[Provided material]

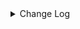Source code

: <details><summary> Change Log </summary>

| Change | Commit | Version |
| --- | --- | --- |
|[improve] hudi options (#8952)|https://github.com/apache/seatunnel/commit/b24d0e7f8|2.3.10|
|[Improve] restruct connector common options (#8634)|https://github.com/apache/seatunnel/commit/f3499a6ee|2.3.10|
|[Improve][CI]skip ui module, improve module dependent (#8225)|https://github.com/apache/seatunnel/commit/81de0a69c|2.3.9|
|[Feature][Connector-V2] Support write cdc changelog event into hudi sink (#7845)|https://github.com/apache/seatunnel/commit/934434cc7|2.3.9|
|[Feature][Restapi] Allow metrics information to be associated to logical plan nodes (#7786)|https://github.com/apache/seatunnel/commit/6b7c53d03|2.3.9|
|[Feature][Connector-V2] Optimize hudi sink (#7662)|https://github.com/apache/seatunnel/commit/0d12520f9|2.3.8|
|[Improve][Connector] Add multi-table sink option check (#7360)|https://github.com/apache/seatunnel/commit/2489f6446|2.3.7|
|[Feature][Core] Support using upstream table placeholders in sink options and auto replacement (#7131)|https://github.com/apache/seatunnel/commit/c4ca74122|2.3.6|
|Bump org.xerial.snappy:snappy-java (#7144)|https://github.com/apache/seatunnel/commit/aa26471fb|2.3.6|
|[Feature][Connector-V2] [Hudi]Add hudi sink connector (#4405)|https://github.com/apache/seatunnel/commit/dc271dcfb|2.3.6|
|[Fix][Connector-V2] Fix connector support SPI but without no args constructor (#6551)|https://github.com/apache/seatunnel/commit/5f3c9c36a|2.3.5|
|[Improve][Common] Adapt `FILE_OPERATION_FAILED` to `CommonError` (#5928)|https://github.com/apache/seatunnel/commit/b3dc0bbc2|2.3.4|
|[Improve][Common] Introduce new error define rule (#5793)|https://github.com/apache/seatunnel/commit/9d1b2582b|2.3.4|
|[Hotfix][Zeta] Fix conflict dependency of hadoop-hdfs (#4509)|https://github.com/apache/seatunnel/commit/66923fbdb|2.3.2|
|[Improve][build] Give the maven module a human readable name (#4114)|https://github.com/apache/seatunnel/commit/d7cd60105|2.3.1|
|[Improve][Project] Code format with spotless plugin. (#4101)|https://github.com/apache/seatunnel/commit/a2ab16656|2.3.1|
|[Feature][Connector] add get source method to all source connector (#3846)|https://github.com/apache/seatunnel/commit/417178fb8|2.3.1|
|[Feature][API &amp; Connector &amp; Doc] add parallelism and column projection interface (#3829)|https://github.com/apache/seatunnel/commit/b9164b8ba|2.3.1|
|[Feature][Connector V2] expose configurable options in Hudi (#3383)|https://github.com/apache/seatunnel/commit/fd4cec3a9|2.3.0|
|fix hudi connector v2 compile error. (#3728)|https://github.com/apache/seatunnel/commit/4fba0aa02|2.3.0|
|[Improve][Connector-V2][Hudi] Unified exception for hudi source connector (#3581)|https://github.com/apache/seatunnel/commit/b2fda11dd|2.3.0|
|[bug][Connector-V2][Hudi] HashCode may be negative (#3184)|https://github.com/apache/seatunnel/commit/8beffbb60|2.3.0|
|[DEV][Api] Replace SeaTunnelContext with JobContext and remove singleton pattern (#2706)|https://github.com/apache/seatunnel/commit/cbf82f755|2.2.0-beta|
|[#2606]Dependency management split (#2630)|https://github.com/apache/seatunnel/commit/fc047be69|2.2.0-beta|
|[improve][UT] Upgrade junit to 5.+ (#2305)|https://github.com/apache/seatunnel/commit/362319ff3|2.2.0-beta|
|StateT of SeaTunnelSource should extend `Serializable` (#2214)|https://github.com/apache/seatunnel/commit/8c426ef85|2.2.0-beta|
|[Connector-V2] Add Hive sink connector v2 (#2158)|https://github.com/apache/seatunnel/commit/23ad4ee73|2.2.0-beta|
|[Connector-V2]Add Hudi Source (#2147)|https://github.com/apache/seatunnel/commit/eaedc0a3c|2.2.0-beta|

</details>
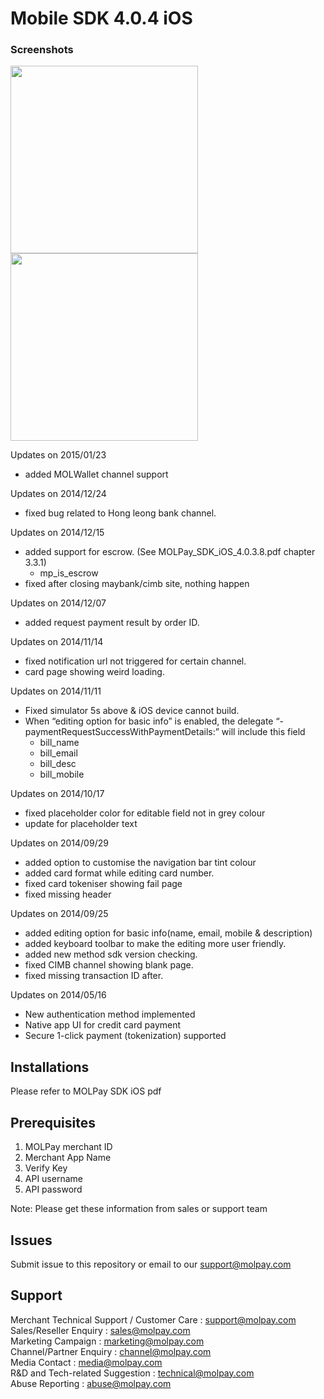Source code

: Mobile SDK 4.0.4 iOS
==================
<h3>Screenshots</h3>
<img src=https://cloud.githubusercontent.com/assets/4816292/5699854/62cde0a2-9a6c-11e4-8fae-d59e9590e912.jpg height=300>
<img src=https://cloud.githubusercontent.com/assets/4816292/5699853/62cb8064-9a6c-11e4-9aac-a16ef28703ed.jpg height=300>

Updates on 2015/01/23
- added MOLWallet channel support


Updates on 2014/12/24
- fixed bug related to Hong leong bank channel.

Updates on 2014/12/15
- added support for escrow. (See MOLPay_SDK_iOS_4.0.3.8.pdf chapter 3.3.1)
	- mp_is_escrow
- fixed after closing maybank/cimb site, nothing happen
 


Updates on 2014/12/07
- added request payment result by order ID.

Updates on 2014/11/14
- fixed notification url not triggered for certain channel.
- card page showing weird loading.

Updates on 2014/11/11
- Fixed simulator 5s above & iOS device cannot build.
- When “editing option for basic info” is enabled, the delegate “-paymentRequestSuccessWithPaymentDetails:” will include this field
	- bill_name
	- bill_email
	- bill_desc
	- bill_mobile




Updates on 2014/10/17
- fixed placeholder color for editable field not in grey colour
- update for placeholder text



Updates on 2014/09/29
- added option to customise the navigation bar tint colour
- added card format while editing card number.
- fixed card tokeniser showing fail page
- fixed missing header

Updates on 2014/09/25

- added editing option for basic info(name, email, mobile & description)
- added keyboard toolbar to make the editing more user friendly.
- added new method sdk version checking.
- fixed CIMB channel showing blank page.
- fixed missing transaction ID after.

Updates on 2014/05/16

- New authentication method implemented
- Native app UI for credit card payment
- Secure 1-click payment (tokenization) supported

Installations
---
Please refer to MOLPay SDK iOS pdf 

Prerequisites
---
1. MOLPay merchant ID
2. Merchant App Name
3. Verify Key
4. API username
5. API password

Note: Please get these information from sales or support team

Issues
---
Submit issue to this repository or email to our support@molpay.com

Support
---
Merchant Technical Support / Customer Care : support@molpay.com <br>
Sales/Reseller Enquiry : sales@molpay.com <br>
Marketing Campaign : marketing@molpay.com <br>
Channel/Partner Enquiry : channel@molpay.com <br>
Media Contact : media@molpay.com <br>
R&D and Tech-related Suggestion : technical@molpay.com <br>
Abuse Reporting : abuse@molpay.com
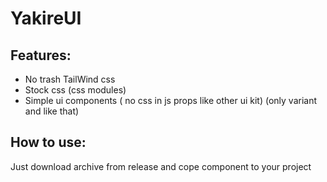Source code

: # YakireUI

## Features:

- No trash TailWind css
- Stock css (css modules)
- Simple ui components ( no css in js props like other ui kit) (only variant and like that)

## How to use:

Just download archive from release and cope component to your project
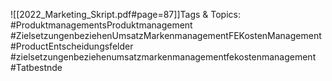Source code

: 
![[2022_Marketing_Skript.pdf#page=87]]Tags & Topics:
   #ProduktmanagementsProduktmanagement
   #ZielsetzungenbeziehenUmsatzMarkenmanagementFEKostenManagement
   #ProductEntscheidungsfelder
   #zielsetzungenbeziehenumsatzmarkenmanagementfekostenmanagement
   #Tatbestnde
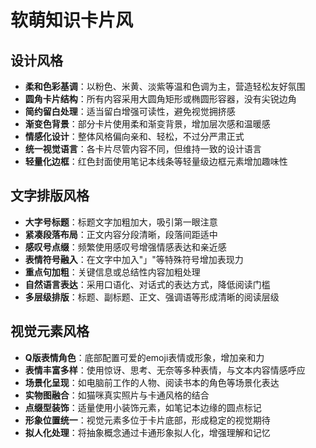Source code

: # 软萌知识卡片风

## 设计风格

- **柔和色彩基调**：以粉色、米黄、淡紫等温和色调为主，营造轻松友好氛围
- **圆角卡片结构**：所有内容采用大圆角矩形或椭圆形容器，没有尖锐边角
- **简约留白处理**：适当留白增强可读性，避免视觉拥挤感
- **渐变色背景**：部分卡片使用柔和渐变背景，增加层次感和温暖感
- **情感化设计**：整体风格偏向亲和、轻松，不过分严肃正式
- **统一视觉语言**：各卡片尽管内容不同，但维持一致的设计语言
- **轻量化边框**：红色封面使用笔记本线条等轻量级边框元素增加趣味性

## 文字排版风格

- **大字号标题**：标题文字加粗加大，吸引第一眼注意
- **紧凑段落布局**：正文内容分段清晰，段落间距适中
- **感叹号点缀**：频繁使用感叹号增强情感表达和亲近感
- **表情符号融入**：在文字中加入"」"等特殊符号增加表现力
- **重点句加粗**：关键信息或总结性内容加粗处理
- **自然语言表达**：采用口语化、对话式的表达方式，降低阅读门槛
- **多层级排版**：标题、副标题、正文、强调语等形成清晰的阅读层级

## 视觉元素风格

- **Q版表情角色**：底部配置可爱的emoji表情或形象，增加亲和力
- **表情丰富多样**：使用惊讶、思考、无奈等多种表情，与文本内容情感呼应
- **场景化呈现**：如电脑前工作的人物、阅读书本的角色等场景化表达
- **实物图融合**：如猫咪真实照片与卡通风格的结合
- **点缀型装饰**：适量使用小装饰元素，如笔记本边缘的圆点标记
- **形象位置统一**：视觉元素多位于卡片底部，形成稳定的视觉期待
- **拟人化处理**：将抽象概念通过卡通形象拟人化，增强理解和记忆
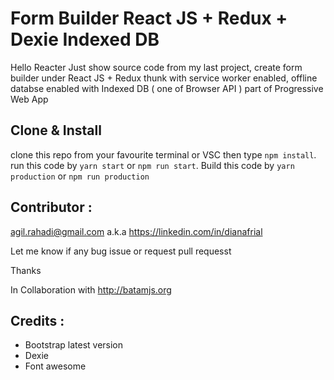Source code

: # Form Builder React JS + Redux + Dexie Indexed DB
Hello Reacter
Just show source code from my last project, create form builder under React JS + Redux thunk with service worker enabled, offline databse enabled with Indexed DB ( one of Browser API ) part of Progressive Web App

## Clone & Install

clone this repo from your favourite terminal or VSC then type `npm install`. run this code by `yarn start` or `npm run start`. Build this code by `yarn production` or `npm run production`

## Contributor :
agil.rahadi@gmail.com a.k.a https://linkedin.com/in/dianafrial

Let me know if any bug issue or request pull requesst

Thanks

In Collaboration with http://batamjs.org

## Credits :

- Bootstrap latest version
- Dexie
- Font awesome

[/Provided material]

| Exercise requirements |
Given the listing above, repeat exactly the lines starting at the one with "- **拟人化处理**：将抽象概念通过卡通形象拟人化，增强理解和记忆" and ending at the one with "## Clone & Install", inclusive, excluding pictures.

| Task solution |
- **拟人化处理**：将抽象概念通过卡通形象拟人化，增强理解和记忆
Source code

: # Form Builder React JS + Redux + Dexie Indexed DB
Hello Reacter
Just show source code from my last project, create form builder under React JS + Redux thunk with service worker enabled, offline databse enabled with Indexed DB ( one of Browser API ) part of Progressive Web App

## Clone & Install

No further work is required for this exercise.